**Problem**
In the data that follows, every line containing the word "könyvtárból" should be returned.

────────────────────

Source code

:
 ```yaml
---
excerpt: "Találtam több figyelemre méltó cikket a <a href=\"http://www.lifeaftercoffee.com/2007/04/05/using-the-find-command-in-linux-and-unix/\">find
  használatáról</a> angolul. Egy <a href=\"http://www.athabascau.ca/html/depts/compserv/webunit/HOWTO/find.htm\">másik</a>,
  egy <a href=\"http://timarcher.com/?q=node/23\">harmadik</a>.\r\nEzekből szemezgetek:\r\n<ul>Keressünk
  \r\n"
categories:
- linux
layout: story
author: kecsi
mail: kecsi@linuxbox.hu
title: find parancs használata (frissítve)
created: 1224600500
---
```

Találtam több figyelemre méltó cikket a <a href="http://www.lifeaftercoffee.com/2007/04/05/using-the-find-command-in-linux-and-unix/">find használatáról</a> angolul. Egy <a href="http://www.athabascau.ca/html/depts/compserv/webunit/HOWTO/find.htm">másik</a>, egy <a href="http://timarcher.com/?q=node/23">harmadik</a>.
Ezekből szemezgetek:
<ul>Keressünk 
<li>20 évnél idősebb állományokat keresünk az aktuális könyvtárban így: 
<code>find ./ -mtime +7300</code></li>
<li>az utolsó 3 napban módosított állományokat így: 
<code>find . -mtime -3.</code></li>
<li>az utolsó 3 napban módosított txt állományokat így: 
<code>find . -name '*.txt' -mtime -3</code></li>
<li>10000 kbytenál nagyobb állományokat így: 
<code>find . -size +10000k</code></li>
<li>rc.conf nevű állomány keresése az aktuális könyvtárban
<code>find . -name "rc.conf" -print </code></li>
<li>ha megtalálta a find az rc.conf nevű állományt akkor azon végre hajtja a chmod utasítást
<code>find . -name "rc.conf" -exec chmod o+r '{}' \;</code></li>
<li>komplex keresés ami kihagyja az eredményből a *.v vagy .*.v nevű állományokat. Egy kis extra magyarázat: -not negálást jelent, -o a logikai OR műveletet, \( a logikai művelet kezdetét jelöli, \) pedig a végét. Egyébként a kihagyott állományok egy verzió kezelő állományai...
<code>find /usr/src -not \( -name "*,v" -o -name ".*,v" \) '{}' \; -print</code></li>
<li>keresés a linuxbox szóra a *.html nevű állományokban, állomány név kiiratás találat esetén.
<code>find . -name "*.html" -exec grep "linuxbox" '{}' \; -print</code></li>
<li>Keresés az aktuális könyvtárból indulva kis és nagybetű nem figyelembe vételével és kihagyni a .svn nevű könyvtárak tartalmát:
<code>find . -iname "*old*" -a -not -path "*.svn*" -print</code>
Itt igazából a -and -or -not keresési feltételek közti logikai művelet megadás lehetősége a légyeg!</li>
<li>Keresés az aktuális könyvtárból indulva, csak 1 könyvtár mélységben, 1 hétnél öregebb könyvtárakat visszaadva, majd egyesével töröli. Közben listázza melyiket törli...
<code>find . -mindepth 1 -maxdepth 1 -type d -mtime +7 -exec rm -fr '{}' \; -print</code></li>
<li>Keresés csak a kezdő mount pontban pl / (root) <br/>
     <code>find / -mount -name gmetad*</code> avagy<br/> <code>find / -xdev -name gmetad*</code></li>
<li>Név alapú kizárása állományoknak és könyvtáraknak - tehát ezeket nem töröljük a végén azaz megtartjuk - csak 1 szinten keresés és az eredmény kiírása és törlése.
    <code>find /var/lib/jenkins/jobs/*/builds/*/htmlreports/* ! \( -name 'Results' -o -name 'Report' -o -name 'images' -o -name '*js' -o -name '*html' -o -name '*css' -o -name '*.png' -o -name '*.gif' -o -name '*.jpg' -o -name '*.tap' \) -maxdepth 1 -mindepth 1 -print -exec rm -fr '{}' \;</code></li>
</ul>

────────────────────

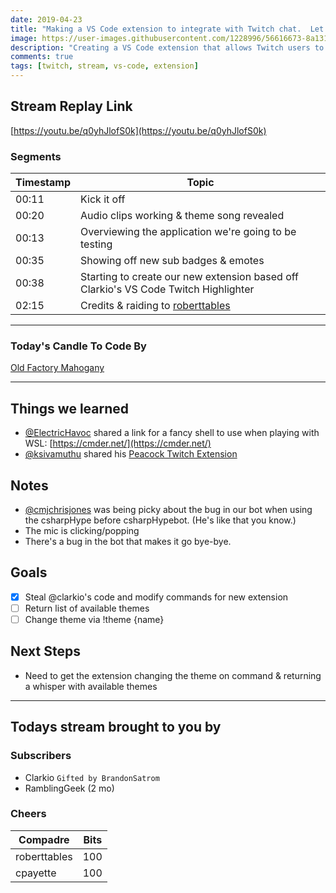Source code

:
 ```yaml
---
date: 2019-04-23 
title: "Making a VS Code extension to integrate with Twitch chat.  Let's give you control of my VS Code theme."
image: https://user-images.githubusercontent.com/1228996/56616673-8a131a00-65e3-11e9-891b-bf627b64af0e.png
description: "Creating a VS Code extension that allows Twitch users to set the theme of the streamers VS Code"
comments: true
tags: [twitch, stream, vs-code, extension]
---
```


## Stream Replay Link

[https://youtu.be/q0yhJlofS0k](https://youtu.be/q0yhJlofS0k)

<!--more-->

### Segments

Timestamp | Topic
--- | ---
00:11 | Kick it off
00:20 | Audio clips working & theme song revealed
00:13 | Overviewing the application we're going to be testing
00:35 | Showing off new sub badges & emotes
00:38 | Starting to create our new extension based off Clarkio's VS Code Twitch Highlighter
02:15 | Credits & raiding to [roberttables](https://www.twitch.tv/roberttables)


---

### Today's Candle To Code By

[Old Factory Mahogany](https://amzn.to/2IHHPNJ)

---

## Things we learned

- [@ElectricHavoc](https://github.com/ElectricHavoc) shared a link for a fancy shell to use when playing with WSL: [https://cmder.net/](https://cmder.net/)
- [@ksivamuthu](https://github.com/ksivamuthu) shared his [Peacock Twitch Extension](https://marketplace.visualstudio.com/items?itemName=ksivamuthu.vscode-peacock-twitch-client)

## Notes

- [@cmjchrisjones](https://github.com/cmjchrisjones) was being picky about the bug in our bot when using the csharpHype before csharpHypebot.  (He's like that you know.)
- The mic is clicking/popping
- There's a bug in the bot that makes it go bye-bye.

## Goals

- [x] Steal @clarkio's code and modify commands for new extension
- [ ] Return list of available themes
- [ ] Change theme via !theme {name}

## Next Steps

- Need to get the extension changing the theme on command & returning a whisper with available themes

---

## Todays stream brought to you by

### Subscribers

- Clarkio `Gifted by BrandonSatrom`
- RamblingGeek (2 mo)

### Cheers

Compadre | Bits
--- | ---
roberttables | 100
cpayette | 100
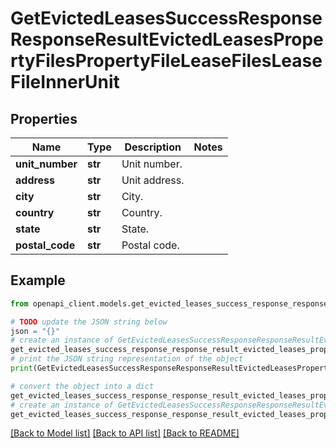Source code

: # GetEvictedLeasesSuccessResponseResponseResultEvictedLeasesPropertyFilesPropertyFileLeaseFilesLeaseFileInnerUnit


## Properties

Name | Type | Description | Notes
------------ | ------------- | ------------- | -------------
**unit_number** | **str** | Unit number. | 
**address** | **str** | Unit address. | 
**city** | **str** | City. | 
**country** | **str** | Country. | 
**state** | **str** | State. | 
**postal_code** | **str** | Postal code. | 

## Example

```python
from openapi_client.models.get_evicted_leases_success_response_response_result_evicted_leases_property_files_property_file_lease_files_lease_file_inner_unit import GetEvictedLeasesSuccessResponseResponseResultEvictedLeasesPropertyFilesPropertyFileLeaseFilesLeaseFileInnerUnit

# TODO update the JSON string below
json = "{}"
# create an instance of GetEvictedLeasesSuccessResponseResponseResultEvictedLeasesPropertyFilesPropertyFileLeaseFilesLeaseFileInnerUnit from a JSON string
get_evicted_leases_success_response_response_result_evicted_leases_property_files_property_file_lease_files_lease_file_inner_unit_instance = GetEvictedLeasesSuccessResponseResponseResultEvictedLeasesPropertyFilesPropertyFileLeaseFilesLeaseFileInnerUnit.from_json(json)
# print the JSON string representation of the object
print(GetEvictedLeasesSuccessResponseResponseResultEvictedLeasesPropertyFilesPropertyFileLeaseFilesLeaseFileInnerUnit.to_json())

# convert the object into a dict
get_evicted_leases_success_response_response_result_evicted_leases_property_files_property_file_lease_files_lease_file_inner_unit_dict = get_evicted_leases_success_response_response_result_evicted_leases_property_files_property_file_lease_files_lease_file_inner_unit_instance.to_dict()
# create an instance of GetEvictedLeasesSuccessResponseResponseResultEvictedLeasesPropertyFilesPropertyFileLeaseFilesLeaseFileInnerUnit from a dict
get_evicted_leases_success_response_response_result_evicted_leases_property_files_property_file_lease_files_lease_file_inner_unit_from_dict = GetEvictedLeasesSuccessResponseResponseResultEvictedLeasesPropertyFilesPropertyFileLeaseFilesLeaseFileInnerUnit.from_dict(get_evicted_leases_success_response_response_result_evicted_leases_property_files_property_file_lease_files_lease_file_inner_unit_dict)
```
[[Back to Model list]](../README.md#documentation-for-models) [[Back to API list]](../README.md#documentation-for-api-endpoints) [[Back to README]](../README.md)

────────────────────

**Solution below**
<li>Keresés az aktuális könyvtárból indulva kis és nagybetű nem figyelembe vételével és kihagyni a .svn nevű könyvtárak tartalmát:
<li>Keresés az aktuális könyvtárból indulva, csak 1 könyvtár mélységben, 1 hétnél öregebb könyvtárakat visszaadva, majd egyesével töröli. Közben listázza melyiket törli...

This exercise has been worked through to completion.